The Evolution of Cooperation
- Book cover
- Author: Robert Axelrod
- Language: English
- Genre: Philosophy, sociology
- Publisher: Basic Books
- Publication date: April 1984
- Publication place: United States
- Media type: Hardback, paperback, audiobook
- Pages: 241
- ISBN: 0-465-00564-0
- OCLC: 76963800
- Dewey Decimal: 302 14
- LC Class: HM131.A89 1984

= The Evolution of Cooperation =

1984 book by Robert Axelrod

The Evolution of Cooperation is a 1984 book written by political scientist Robert Axelrod that expands upon a paper of the same name written by Axelrod and evolutionary biologist W.D. Hamilton. The article's summary addresses the issue in terms of "cooperation in organisms, whether bacteria or primates".

The book details a theory on the emergence of cooperation between individuals, drawing from game theory and evolutionary biology.

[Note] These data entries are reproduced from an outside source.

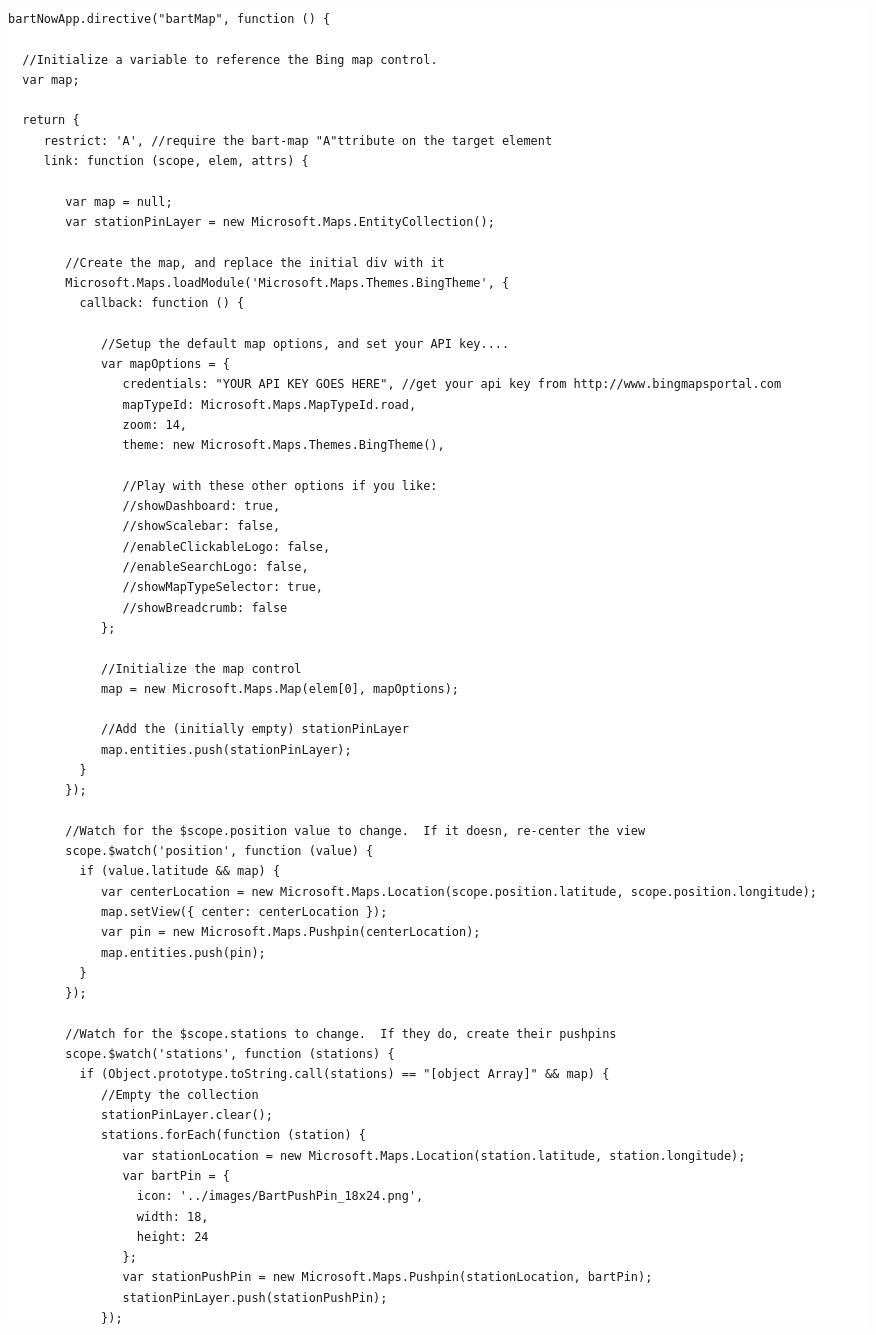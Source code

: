 	bartNowApp.directive("bartMap", function () {

	  //Initialize a variable to reference the Bing map control.
	  var map;

	  return {
		 restrict: 'A', //require the bart-map "A"ttribute on the target element
		 link: function (scope, elem, attrs) {

			var map = null;
			var stationPinLayer = new Microsoft.Maps.EntityCollection();

			//Create the map, and replace the initial div with it
			Microsoft.Maps.loadModule('Microsoft.Maps.Themes.BingTheme', {
			  callback: function () {

				 //Setup the default map options, and set your API key....
				 var mapOptions = {
					credentials: "YOUR API KEY GOES HERE", //get your api key from http://www.bingmapsportal.com 
					mapTypeId: Microsoft.Maps.MapTypeId.road,
					zoom: 14,
					theme: new Microsoft.Maps.Themes.BingTheme(),

					//Play with these other options if you like:
					//showDashboard: true,
					//showScalebar: false,
					//enableClickableLogo: false,
					//enableSearchLogo: false,
					//showMapTypeSelector: true,
					//showBreadcrumb: false
				 };

				 //Initialize the map control
				 map = new Microsoft.Maps.Map(elem[0], mapOptions);

				 //Add the (initially empty) stationPinLayer
				 map.entities.push(stationPinLayer);
			  }
			});

			//Watch for the $scope.position value to change.  If it doesn, re-center the view
			scope.$watch('position', function (value) {
			  if (value.latitude && map) {
				 var centerLocation = new Microsoft.Maps.Location(scope.position.latitude, scope.position.longitude);
				 map.setView({ center: centerLocation });
				 var pin = new Microsoft.Maps.Pushpin(centerLocation);
				 map.entities.push(pin);
			  }
			});

			//Watch for the $scope.stations to change.  If they do, create their pushpins
			scope.$watch('stations', function (stations) {
			  if (Object.prototype.toString.call(stations) == "[object Array]" && map) {
				 //Empty the collection
				 stationPinLayer.clear();
				 stations.forEach(function (station) {
					var stationLocation = new Microsoft.Maps.Location(station.latitude, station.longitude);
					var bartPin = {
					  icon: '../images/BartPushPin_18x24.png',
					  width: 18,
					  height: 24
					};
					var stationPushPin = new Microsoft.Maps.Pushpin(stationLocation, bartPin);
					stationPinLayer.push(stationPushPin);
				 });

Since 2006, reprints of the book have included a foreword by Richard Dawkins and have been marketed as a revised edition.

The book provides an investigation into how cooperation can emerge and persist as explained by the application of game theory. The book provides a detailed explanation of the evolution of cooperation, beyond traditional game theory. Academic literature regarding forms of cooperation that are not easily explained in traditional game theory, especially when considering evolutionary biology, largely took its modern form as a result of Axelrod's and Hamilton's influential 1981 paper and the subsequent book.

== Background: Axelrod's tournaments ==

Axelrod initially solicited strategies from other game theorists to compete in the first tournament. Each strategy was paired with each other strategy for 200 iterations of a Prisoner's Dilemma game and scored on the total points accumulated through the tournament. The winner was a very simple strategy submitted by Anatol Rapoport called "tit for tat" (TFT) that cooperates on the first move, and subsequently echoes (reciprocates) what the other player did on the previous move. The results of the first tournament were analyzed and published, and a second tournament was held to see if anyone could find a better strategy. TFT won again. Axelrod analyzed the results and made some interesting discoveries about the nature of cooperation, which he describes in his book.

In both actual tournaments and various replays, the best-performing strategies were nice: that is, they were never the first to defect. Many of the competitors went to great lengths to gain an advantage over the "nice" (and usually simpler) strategies, but to no avail: tricky strategies fighting for a few points generally could not do as well as nice strategies working together. TFT (and other "nice" strategies generally) "won, not by doing better than the other player, but by eliciting cooperation [and] by promoting the mutual interest rather than by exploiting the other's weakness."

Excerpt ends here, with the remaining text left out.